[HN Gopher] Seeing Like an SRE: Site Reliability Engineering as ...
___________________________________________________________________
Seeing Like an SRE: Site Reliability Engineering as High Modernism
Author : zdw
Score : 142 points
Date : 2021-05-04 14:26 UTC (8 hours ago)
(HTM) web link (www.usenix.org)
(TXT) w3m dump (www.usenix.org)
| pm90 wrote:
| This is an extremely well written article. The concepts of techne
| and metis, I hope these become part of tech vocabulary and allow
| us to talk about differences in perspectives on infrastructure
| and especially infrastructure migrations more effectively without
| hating each other.
| anotha1 wrote:
| > Techne is universal knowledge: things like the boiling point
| of water, Pythagoras' theorem, the rule that all RPCs should
| have deadlines, or that we should probably alert if no
| instances of our jobs are running.
|
| > metis, is local, specific, and practical. It's won from
| experience. It can't be codified in the same way that techne
| can. The comparison that Scott gives is between navigation and
| piloting. Deepwater navigation is a general skill, but a pilot
| knows a specific port -- a 'local and situated knowledge,' as
| Scott puts it, including tides, currents, seasonal changes,
| shifting sandbars, and wind patterns. A pilot cannot move to
| another port and expect to have the same level of skill and
| local knowledge.
| rwtwe wrote:
| It might be worth noting that we don't need to rely on this
| particular book as a source for this distinction. It is
| essentially congruent with the necessary/contingent
| distinction in philosophy.
|
| Other expressions of it include the strategy/tactics
| distinction and the nomothetic/idiographic distinction. The
| idea is based on the very ancient observation that phenomena
| involve both general laws and specific circumstances.
| r0s wrote:
| This relates directly to automated testing. Unit test coverage is
| important, but equally important are functional tests from the
| perspective of a user executing real workflows.
|
| The full picture of app behavior is invaluable to the new or
| learning engineer, or even experienced engineers learning some
| unfamiliar subsystem.
| benlivengood wrote:
| Something the author didn't touch on specifically is the limit on
| languages at Google. When I left the officially supported
| languages were Java, C++, Python, and Go. That limited the scope
| of CI/CD, tracing and monitoring, and debugging to something
| tractable for the developer tools teams. It also made it
| tractable for SRE teams to be able to engage with new product
| teams without having to learn a whole new language.
|
| A really useful thing my team did (and I think it was a
| moderately successful trend on other SRE teams) was to role play
| recent outages. The oncall who had seen a particularly
| interesting outage would DM using the graphs, error messages, and
| logs they encountered when debugging a alert for a chosen victim
| (ahem, role-player) who would have to choose which graphs,
| dashboards, and logs to look at and which remediation actions to
| take to track down and fix the actual problem. It was perfect for
| building _metis_ since it was done in a team setting so everyone
| benefited from the insights into the system architecture and
| behavior and the role-player learned practical oncall skills.
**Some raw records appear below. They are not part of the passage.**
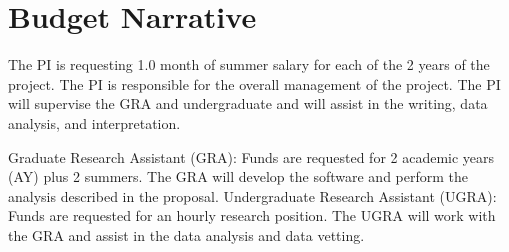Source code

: \documentclass[12pt, preprint]{hacked-aastex}
\begin{document}


\clearpage
\section{Budget Narrative}\label{sec:budget}

 The PI is requesting 1.0 month of
summer salary for each of the 2 years of the project.  The PI is
responsible for the overall management of the project. The PI will
supervise the GRA and undergraduate and will assist in the writing,
data analysis, and interpretation.

 Graduate Research Assistant (GRA):
Funds are requested for 2 academic years (AY) plus 2 summers. The GRA
will develop the software and perform the analysis described in the
proposal. Undergraduate Research Assistant (UGRA): Funds are requested
for an hourly research position. The UGRA will work with the GRA and
assist in the data analysis and data vetting.
\end{document}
| Things like escalating to other teams and running incident
| management were built into the RP.
| klodolph wrote:
| Python is "supported" but if you want to write a new program in
| Python you need approval from the area tech lead -\\_(tsu)_/-
| pm90 wrote:
| This is such a great idea. I struggle to see it being adopted
| at my current, OKR driven organization where literally any work
| is debated until death lol.
| eternalban wrote:
| Poor Corbusier, getting blamed for the architectural errors of
| Mies van der Rohe's sadly untalented copy cats, pseudo-
| intellectual ideologues, and greedy developers.
|
| For the record, Corbusier's _Ville Radieuse_ (Radiant City)
| predates the Cold War by a rather hot World War II (1930).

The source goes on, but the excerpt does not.